Populisme dalam Pemilihan Umum Indonesia dan Eropa

Populisme merupakan sebuah gerakan ideologis yang memprioritaskan kepentingan rakyat dan melawan elit-elit politik yang dianggap korup. Para sarjana kemudian mengkategorikan setidaknya terdapat dua populisme, yakni populisme sayap kiri dan populisme sayap kanan.

Populisme sayap kiri adalah populisme yang berkembang di Amerika Latin dengan retorika anti imperialisme dan menawarkan sosialisme sebagai pilihan alternatif.

Sementara populisme sayap kanan adalah populisme yang berkembang di Eropa dan Amerika. Berbeda dengan populisme sayap kiri, populisme ini menekankan prioritas terhadap nilai autoritarian dan nativisme. Dengan kata lain gerakan ini menekan imigran yang dianggap mengancam identitas dan homogenitas di masyarakat.

Dalam 20 tahun terakhir, suara populisme di Eropa meningkat tajam mencapai hingga tiga kali lipat pada saat pemilihan umum.

Pada Selasa (20/11/2018), Guardian merilis artikel mengenai penelitian suara populisme yang meningkat di pemilihan umum Eropa. Pertumbuhan suara partai populis sayap kanan di 31 negara Eropa cukup stabil dan secara konsisten meningkat sejak tahun 1998. Pada dua dekade yang lalu, partai populis hanya memiliki sedikit pemilih. Namun pada pemilihan umum baru-baru ini, satu dari empat pemilih memberikan suara untuk partai populis.

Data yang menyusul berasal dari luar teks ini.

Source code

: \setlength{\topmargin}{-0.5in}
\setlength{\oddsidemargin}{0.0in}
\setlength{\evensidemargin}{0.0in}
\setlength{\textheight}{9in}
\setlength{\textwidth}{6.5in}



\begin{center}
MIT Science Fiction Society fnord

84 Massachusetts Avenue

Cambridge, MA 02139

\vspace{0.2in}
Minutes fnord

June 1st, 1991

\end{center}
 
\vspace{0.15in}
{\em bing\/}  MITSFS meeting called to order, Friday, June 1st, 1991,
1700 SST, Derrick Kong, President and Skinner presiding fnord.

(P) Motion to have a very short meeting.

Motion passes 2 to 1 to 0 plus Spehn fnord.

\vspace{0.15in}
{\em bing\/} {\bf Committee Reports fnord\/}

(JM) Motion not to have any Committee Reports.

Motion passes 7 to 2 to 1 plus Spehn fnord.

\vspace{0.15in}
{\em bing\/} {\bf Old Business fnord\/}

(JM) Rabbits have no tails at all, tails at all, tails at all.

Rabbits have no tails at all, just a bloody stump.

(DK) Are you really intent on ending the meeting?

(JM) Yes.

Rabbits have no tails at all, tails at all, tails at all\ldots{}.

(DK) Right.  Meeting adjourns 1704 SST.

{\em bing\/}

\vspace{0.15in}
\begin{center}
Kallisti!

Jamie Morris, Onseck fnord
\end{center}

Temuan dari penelitian ini didapatkan enam bulan sebelum berlangsungnya pemilihan legislatif Eropa. Temuan tersebut kemudian memprediksi bahwa populisme sayap kanan akan kembali mengisi 751 kursi di parlemen.

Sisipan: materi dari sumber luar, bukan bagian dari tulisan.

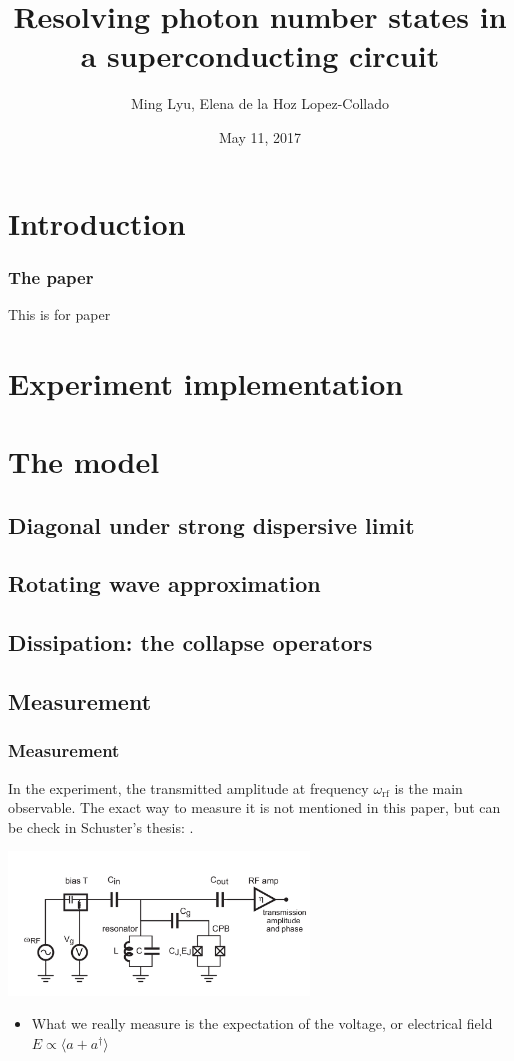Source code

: \documentclass[12pt,hyperref={CJKbookmarks=true}]{beamer}
\title[Nature 445, 515-518]{Resolving photon number states in a superconducting circuit}
\author[Ming, Elena]{Ming Lyu, Elena de la Hoz Lopez-Collado}
\institute[Princeton]{Final projects for ELE456 at Princeton}
\date{May 11, 2017}
\newcommand{\rf}{\text{rf}}
\begin{document}
\begin{frame}
\titlepage
\end{frame}
\begin{frame}
    \tableofcontents
\end{frame}

\section{Introduction} 
\begin{frame}[t]\frametitle{The paper}
    
This is for paper \cite{schuster2007resolving} %

\end{frame}

\section{Experiment implementation}

\section{The model}
\subsection{Diagonal under strong dispersive limit}
\subsection{Rotating wave approximation}
\subsection{Dissipation: the collapse operators}
\subsection{Measurement}
\begin{frame}[t]\frametitle{Measurement}
In the experiment, the transmitted amplitude at frequency $\omega_{\rf}$ is the main observable. The exact way to measure it is not mentioned in this paper, 
but can be check in Schuster's thesis: \cite{schuster2007circuit}. 
\begin{center}
  \includegraphics[width=0.6\textwidth]{figure/measurement.png}
\end{center}
	\begin{itemize}
		\item What we really measure is the expectation of the voltage, or 
		electrical field $E\propto\langle a + a^\dag \rangle$
	\end{itemize}

\end{frame}
\end{document}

Eropa bukan satu-satunya kawasan yang mengalami peningkatan suara populisme, setidaknya terdapat lima negara lainnya, yang dikenal memiliki tingkat demokrasi tinggi, namun executive power nya dikuasai oleh populis, yaitu India, Amerika Serikat, Brasil, Meksiko dan Filipina.

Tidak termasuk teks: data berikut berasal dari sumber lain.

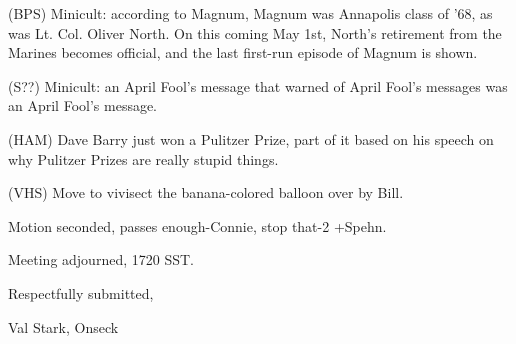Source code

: \documentclass[12pt]{article}
\begin{document}
(BPS) Minicult: according to Magnum, Magnum was Annapolis class of '68, as was Lt. Col. Oliver North. On this coming May 1st, North's retirement from the Marines becomes official, and the last first-run episode of Magnum is shown.

(S??) Minicult: an April Fool's message that warned of April Fool's messages was an April Fool's message.

(HAM) Dave Barry just won a Pulitzer Prize, part of it based on his speech on why Pulitzer Prizes are really stupid things.

(VHS) Move to vivisect the banana-colored balloon over by Bill.

Motion seconded, passes enough-Connie, stop that-2 +Spehn.

\vspace{12pt}

\noindent
Meeting adjourned, 1720 SST.

\vspace{18pt}

\centerline{Respectfully submitted,}
\centerline{Val Stark, Onseck}
\end{document}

Menurut Cas Mudde, Professor Hubungan Internasional University of Georgia, setidaknya terdapat tiga latar belakang meningkat tajamnya populisme di Eropa. Pertama adalah terjadinya resesi yang hebat dan menyebabkan populis sayap kiri berkembang di Eropa bagian selatan. Kedua adalah krisis pengungsi yang mendorong tumbuh dan berkembang populis sayap kanan. Yang terakhir adalah transformasi partai non-populis menjadi partai populis khususnya yang terjadi di Polandia dan Hungaria (Fidesz and Law & Justice).

Sementara untuk populisme di Indonesia menurut Abubakar Eby Hara (Universitas Jember) yang dimuat dalam jurnal yang rilis Atlantis Press, Populism in Indonesia and its Threats to Democracy, terdapat setidaknya tiga populisme yang berkembang, yakni populisme Jokowi, populisme Prabowo dan populisme FPI. Namun tidak seperti populisme pada umumnya, populisme yang berkembang di Indonesia merupakan sebuah strategi politik yang digunakan untuk memperkuat posisi atau kedudukan dan memperoleh dukungan dalam pemilihan umum.

Populisme Jokowi adalah populisme teknoratik yang menggagas reformasi birokrasi. Dalam konteks ini, birokrasi diharapkan dapat bekerja dan melayani masyarakat dengan lebih baik lagi. Selain itu program populisme lainnya yang ditawarkan oleh Jokowi adalah program pendidikan dan kesehatan gratis.

Sementara populisme Prabowo menawarkan program afirmasi untuk kelompok masyarakat seperti petani dan nelayan. Berdasarkan populisme Prabowo, yang dikategorikan sebagai “real people” adalah petani dan nelayan, sementara yang dikategorikan elit korup adalah orang-orang yang bekerja untuk cukong dan perusahan internasional yang mengeruk keuntungan di Indonesia.

Sama seperti populisme Prabowo, populisme FPI juga mengkategorikan cukong yang mendominasi Indonesia sebagai elit korup. Namun jargon utama dari populisme FPI ini adalah untuk mempersatukan umat muslim melawan kafir. Jargon ini digencarkan khususnya oleh FPI untuk melawan Basuki Tjahja Purnama atau Ahok dalam kasus penistaan ayat Al-Qur’an

Berdasarkan jurnal tersebut, ketiga populisme ini dapat diidentifikasikan sebagai populisme sayap kanan walau memiliki level ekstrimitas di bawah populisme Eropa.